Balázs randomly mumured on a Friday afternoon while I was doom scrolling the endless stream of despair on Memegen some time shortly after the Jan 2023 layoffs. Friday wasn’t one of the team designated RTO days, but I decided to work from office anyway for some focus time, as few people would be coming in.
B: “It’s pretty cool.”
Balázs proceeded to explain to me that read-copy-update, or RCU, is a lock-free mechanism to update data structures that are actively being consumed by asynchronous readers without the usage of locks. It was first introduced into the Linux kernel back in 2002, but discussions and designs date back to the mid 90s. The general idea is that instead of applying a mutex lock to update an asynchronously read data structure, instantiate a copy of the existing data structure and apply changes to the new instance. After the changes are applied, do an atomic update of the pointer from the old instance to the new one. This essentially creates a lock-free update of data change.
Me: “But wouldn’t the updating of the pointer itself also require a lock?”
B: “Not in the Linux kernel. The kernel uses a counter to track all readers. It only updates the pointer when there are no more readers.”
Me: “Okay that’s pretty cool.”
B: “Pretty cool.”
Me: “…”
B: “…”
After heading back to my seat from his window seat overseeing Credit Suisse bankers sipping cocktails on the terrace of their bankruptcy embroiled office, I decided to go read up a bit more about RCU. I think I got the gist of it and will try to explain it myself.
Typically when writing a program using parallelism or concurrency, we wouldn’t want to do something like this:
type FeatureFlags struct {
configs map[string]bool
}
func(f *FeatureFlags) Update(newConfig map[string]bool) {
f.configs = map[string]bool{}
for k, v := range newConfigs {
f.configs[k] = v
}
}
func(f *FeatureFlags) Get(config string) (bool, error) {
if result, ok := f.configs[config]; ok {
return result, nil
}
return false, errors.New("invalid config")
}
The Update method is performing a pointer update that can be accessed
asynchronously by multiple goroutines, which would result in race conditions. To
prevent such errors, we may choose to use a mutex lock.
type SimpleMutexConfigs struct {
m sync.RWMutex
configs map[string]bool
}
func(c *SimpleMutexConfigs) Update(newConfigs map[string]bool) {
c.m.Lock()
defer c.m.Unlock()
c.configs = map[string]bool{}
for k, v := range newConfigs{
c.configs[k] = v
}
}
func(c *SimpleMutexConfigs) Get(config string) (bool, error) {
c.m.RLock()
defer c.m.RUnlock()
if result, ok := c.configs[config]; ok {
return result, nil
}
return false, errors.New("invalid config")
}
RLock() is a reader lock that multiple async goroutines may concurrently hold.
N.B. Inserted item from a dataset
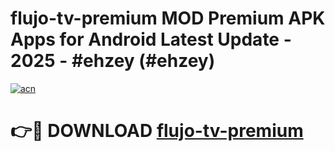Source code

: # flujo-tv-premium MOD Premium APK Apps for Android Latest Update - 2025 - #ehzey (#ehzey)

[![acn](https://github.com/user-attachments/assets/0f9c940e-d8b0-45ae-aac7-cd30a18b3e1c)](https://app.mediaupload.pro?title=flujo-tv-premium&ref=14F)

# 👉🔴 DOWNLOAD [flujo-tv-premium](https://app.mediaupload.pro?title=flujo-tv-premium&ref=14F)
Lock() is a write lock that blocks all read and write locks until it is
unlocked. This would successfully prevent race conditions, but when you have a
program that is high in reads, you create reader pileups leading to latency
spikes every time there’s a config update. This would be especially pronounced
in a system with high read requests of large configuration data structures.
Going by RCU logic, we could a make a copy before safely updating the pointer to the new config data structure.
type PseudoRCUMutexConfigs struct {
m sync.RWMutex
configs map[string]bool
}
func(c *PseudoRCUMutexConfigs) Update(newConfigs map[string]bool) {
copyConfigs := map[string]bool{}
for k, v := range newConfigs{
copyConfigs[k] = v
}
c.m.Lock()
defer c.m.Unlock()
c.configs = copyConfigs
}
func(c *PseudoRCUMutexConfigs) Get(config string) (bool, error) {
c.m.RLock()
defer c.m.RUnlock()
if result, ok := c.configs[config]; ok {
return result, nil
}
return false, errors.New("invalid config")
}
The above would achieve the basic idea of RCU. It is not entirely accurate since
actual RCU would have a queue of updates waiting for a kernel grace period
before updating in sequence. Not to mention that the write lock for the pointer
updates is still a blocking lock. We could possibly play around with Golang’s
atomic library to give a more accurate representation, but I think these
examples are close enough.
##
Let’s run some benchmarks!
We want to test the performance of reads for:
- Simple RW Mutex locking.
- Pseudo RCU where we only do a lock to update the pointer.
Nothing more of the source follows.